## [TASK INSTRUCTIONS]
Among the lines below, keep only those from the one containing "column is dropped." through the one containing "### Inferences", and reproduce them exactly.

## [Saved data entries]
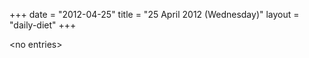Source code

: +++
date = "2012-04-25"
title = "25 April 2012 (Wednesday)"
layout = "daily-diet"
+++

<p>&lt;no entries&gt;</p>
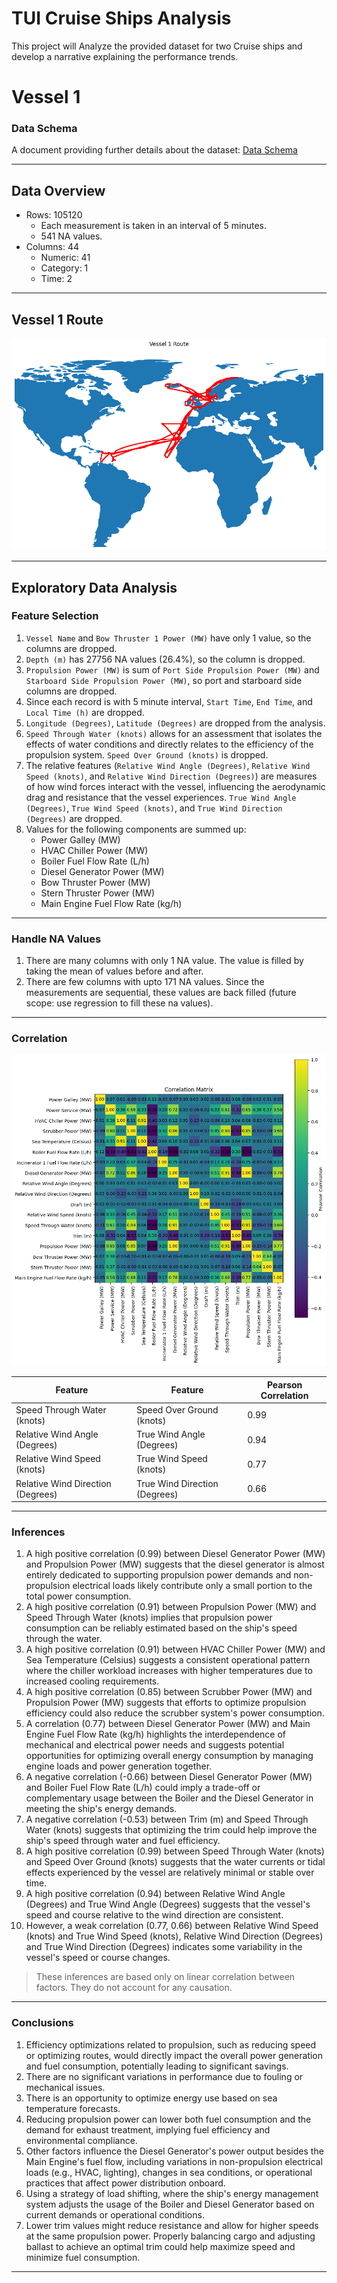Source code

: # TUI Cruise Ships Analysis
This project will Analyze the provided dataset for two Cruise ships and develop a narrative explaining the performance trends.

# Vessel 1

### Data Schema
A document providing further details about the dataset: [Data Schema](./data/schema.pdf)

---

## Data Overview

- Rows: 105120
    - Each measurement is taken in an interval of 5 minutes.
    - 541 NA values.
- Columns: 44
    - Numeric: 41
    - Category: 1
    - Time: 2

---

## Vessel 1 Route

![vessel 1 route](./assets/vessel1_route.png)

---

## Exploratory Data Analysis

### Feature Selection
1. ``Vessel Name`` and ``Bow Thruster 1 Power (MW)`` have only 1 value, so the columns are dropped.
2. ``Depth (m)`` has 27756 NA values (26.4%), so the column is dropped.
3. ``Propulsion Power (MW)`` is sum of ``Port Side Propulsion Power (MW)`` and ``Starboard Side Propulsion Power (MW)``, so port and starboard side columns are dropped.
4. Since each record is with 5 minute interval, ``Start Time``, ``End Time``, and ``Local Time (h)`` are dropped.
5. ``Longitude (Degrees)``, ``Latitude (Degrees)`` are dropped from the analysis.
6. ``Speed Through Water (knots)`` allows for an assessment that isolates the effects of water conditions and directly relates to the efficiency of the propulsion system. ``Speed Over Ground (knots)`` is dropped.
7. The relative features (``Relative Wind Angle (Degrees)``, ``Relative Wind Speed (knots)``, and ``Relative Wind Direction (Degrees)``) are measures of how wind forces interact with the vessel, influencing the aerodynamic drag and resistance that the vessel experiences. ``True Wind Angle (Degrees)``, ``True Wind Speed (knots)``, and ``True Wind Direction (Degrees)`` are dropped.
8. Values for the following components are summed up:
    - Power Galley (MW)
    - HVAC Chiller Power (MW)
    - Boiler Fuel Flow Rate (L/h)
    - Diesel Generator Power (MW)
    - Bow Thruster Power (MW)
    - Stern Thruster Power (MW)
    - Main Engine Fuel Flow Rate (kg/h)

---

### Handle NA Values
1. There are many columns with only 1 NA value. The value is filled by taking the mean of values before and after.
2. There are few columns with upto 171 NA values. Since the measurements are sequential, these values are back filled (future scope: use regression to fill these na values).

---

### Correlation

![correlation matrix](./assets/correlation_matrix.png)

| Feature | Feature | Pearson Correlation |
| --- | --- | --- |
| Speed Through Water (knots) | Speed Over Ground (knots) | 0.99 |
| Relative Wind Angle (Degrees) | True Wind Angle (Degrees) | 0.94 |
| Relative Wind Speed (knots) | True Wind Speed (knots) | 0.77 |
| Relative Wind Direction (Degrees) | True Wind Direction (Degrees) | 0.66 |

---

### Inferences

1. A high positive correlation (0.99) between Diesel Generator Power (MW) and Propulsion Power (MW) suggests that the diesel generator is almost entirely dedicated to supporting propulsion power demands and non-propulsion electrical loads likely contribute only a small portion to the total power consumption. 
2. A high positive correlation (0.91) between Propulsion Power (MW) and Speed Through Water (knots) implies that propulsion power consumption can be reliably estimated based on the ship's speed through the water. 
3. A high positive correlation (0.91) between HVAC Chiller Power (MW) and Sea Temperature (Celsius) suggests a consistent operational pattern where the chiller workload increases with higher temperatures due to increased cooling requirements.
4. A high positive correlation (0.85) between Scrubber Power (MW) and Propulsion Power (MW) suggests that efforts to optimize propulsion efficiency could also reduce the scrubber system's power consumption.
5. A correlation (0.77) between Diesel Generator Power (MW) and Main Engine Fuel Flow Rate (kg/h) highlights the interdependence of mechanical and electrical power needs and suggests potential opportunities for optimizing overall energy consumption by managing engine loads and power generation together.
6. A negative correlation (-0.66) between Diesel Generator Power (MW) and Boiler Fuel Flow Rate (L/h) could imply a trade-off or complementary usage between the Boiler and the Diesel Generator in meeting the ship's energy demands.
7. A negative correlation (-0.53) between Trim (m) and Speed Through Water (knots) suggests that optimizing the trim could help improve the ship's speed through water and fuel efficiency.
8. A high positive correlation (0.99) between Speed Through Water (knots) and Speed Over Ground (knots) suggests that the water currents or tidal effects experienced by the vessel are relatively minimal or stable over time.
9. A high positive correlation (0.94) between Relative Wind Angle (Degrees) and True Wind Angle (Degrees) suggests that the vessel's speed and course relative to the wind direction are consistent.
10. However, a weak correlation (0.77, 0.66) between Relative Wind Speed (knots) and True Wind Speed (knots), Relative Wind Direction (Degrees) and True Wind Direction (Degrees) indicates some variability in the vessel's speed or course changes.
> These inferences are based only on linear correlation between factors. They do not account for any causation.

---

### Conclusions

1. Efficiency optimizations related to propulsion, such as reducing speed or optimizing routes, would directly impact the overall power generation and fuel consumption, potentially leading to significant savings.
2. There are no significant variations in performance due to fouling or mechanical issues.
3. There is an opportunity to optimize energy use based on sea temperature forecasts.
4. Reducing propulsion power can lower both fuel consumption and the demand for exhaust treatment, implying fuel efficiency and environmental compliance.
5. Other factors influence the Diesel Generator's power output besides the Main Engine's fuel flow, including variations in non-propulsion electrical loads (e.g., HVAC, lighting), changes in sea conditions, or operational practices that affect power distribution onboard.
6. Using a strategy of load shifting, where the ship's energy management system adjusts the usage of the Boiler and Diesel Generator based on current demands or operational conditions.
7. Lower trim values might reduce resistance and allow for higher speeds at the same propulsion power. Properly balancing cargo and adjusting ballast to achieve an optimal trim could help maximize speed and minimize fuel consumption.

---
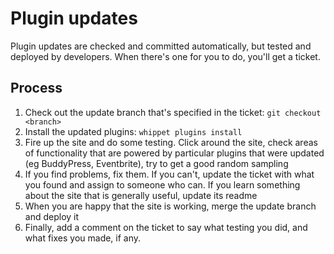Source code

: # Plugin updates

Plugin updates are checked and committed automatically, but tested and deployed
by developers. When there's one for you to do, you'll get a ticket.

## Process

1. Check out the update branch that's specified in the ticket:
   `git checkout <branch>`
1. Install the updated plugins: `whippet plugins install`
1. Fire up the site and do some testing. Click around the site, check areas of
   functionality that are powered by particular plugins that were updated
   (eg BuddyPress, Eventbrite), try to get a good random sampling
1. If you find problems, fix them. If you can't, update the ticket with what you
   found and assign to someone who can. If you learn something about the site
   that is generally useful, update its readme
1. When you are happy that the site is working, merge the update branch and
   deploy it
1. Finally, add a comment on the ticket to say what testing you did, and what
   fixes you made, if any.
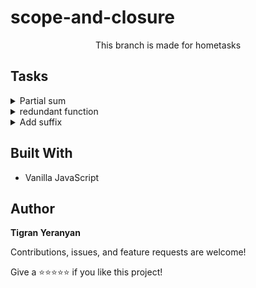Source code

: # scope-and-closure

<p align="center">This branch is made for hometasks</p>

## Tasks

<details>
    <summary>Partial sum</summary>
    <br>
    
➡️ Task: Create a function that implements partial sum

➡️ Expected output

- sum(1)(2); // 3
- const addOne = sum(1)
- addOne(2); // 3
- const addTen = sum(10);
- addTen(2); // 12
- addOne(4); // 5
- addTen(10); // 20

➡️ [Solution](https://github.com/armeagle777/scope-and-closure/blob/master/homeTasks/partialSum.js)

</details>
<details>
    <summary>redundant function</summary>
    <br>
    
➡️ Task: Write a function redundant that takes in a string str and returns a function that returns str.

➡️ Expected output

- const f1 = redundant("apple"); // //f1() ➞ "apple"
- const f2 = redundant("pear");//f2() ➞ "pear"
- const f3 = redundant("");//f3() ➞ ""

➡️ [Solution](https://github.com/armeagle777/scope-and-closure/blob/master/homeTasks/redundant.js)

</details>
<details>
    <summary>Add suffix</summary>
    <br>
    
➡️ Task: Write a function that returns an anonymous function, which transforms its input by adding a particular suffix at the end.

➡️ Expected output

- add_ly = add_suffix("ly");
- add_ly("hopeless"); // "hopelessly"
- add_ly("total"); // "totally"
- add_less = add_suffix("less");
- add_less("fear"); // "fearless"
- add_less("ruth"); // "ruthless"

➡️ [Solution](https://github.com/armeagle777/scope-and-closure/blob/master/homeTasks/anonymous.js)

</details>

## Built With

- Vanilla JavaScript

## Author

**Tigran Yeranyan**

Contributions, issues, and feature requests are welcome!

Give a ⭐️⭐️⭐️⭐️⭐️ if you like this project!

## [RESULT OF THIS EXERCISE]
2. ``Depth (m)`` has 27756 NA values (26.4%), so the column is dropped.
3. ``Propulsion Power (MW)`` is sum of ``Port Side Propulsion Power (MW)`` and ``Starboard Side Propulsion Power (MW)``, so port and starboard side columns are dropped.
4. Since each record is with 5 minute interval, ``Start Time``, ``End Time``, and ``Local Time (h)`` are dropped.
5. ``Longitude (Degrees)``, ``Latitude (Degrees)`` are dropped from the analysis.
6. ``Speed Through Water (knots)`` allows for an assessment that isolates the effects of water conditions and directly relates to the efficiency of the propulsion system. ``Speed Over Ground (knots)`` is dropped.
7. The relative features (``Relative Wind Angle (Degrees)``, ``Relative Wind Speed (knots)``, and ``Relative Wind Direction (Degrees)``) are measures of how wind forces interact with the vessel, influencing the aerodynamic drag and resistance that the vessel experiences. ``True Wind Angle (Degrees)``, ``True Wind Speed (knots)``, and ``True Wind Direction (Degrees)`` are dropped.
8. Values for the following components are summed up:
    - Power Galley (MW)
    - HVAC Chiller Power (MW)
    - Boiler Fuel Flow Rate (L/h)
    - Diesel Generator Power (MW)
    - Bow Thruster Power (MW)
    - Stern Thruster Power (MW)
    - Main Engine Fuel Flow Rate (kg/h)

---

### Handle NA Values
1. There are many columns with only 1 NA value. The value is filled by taking the mean of values before and after.
2. There are few columns with upto 171 NA values. Since the measurements are sequential, these values are back filled (future scope: use regression to fill these na values).

---

### Correlation

![correlation matrix](./assets/correlation_matrix.png)

| Feature | Feature | Pearson Correlation |
| --- | --- | --- |
| Speed Through Water (knots) | Speed Over Ground (knots) | 0.99 |
| Relative Wind Angle (Degrees) | True Wind Angle (Degrees) | 0.94 |
| Relative Wind Speed (knots) | True Wind Speed (knots) | 0.77 |
| Relative Wind Direction (Degrees) | True Wind Direction (Degrees) | 0.66 |

---

### Inferences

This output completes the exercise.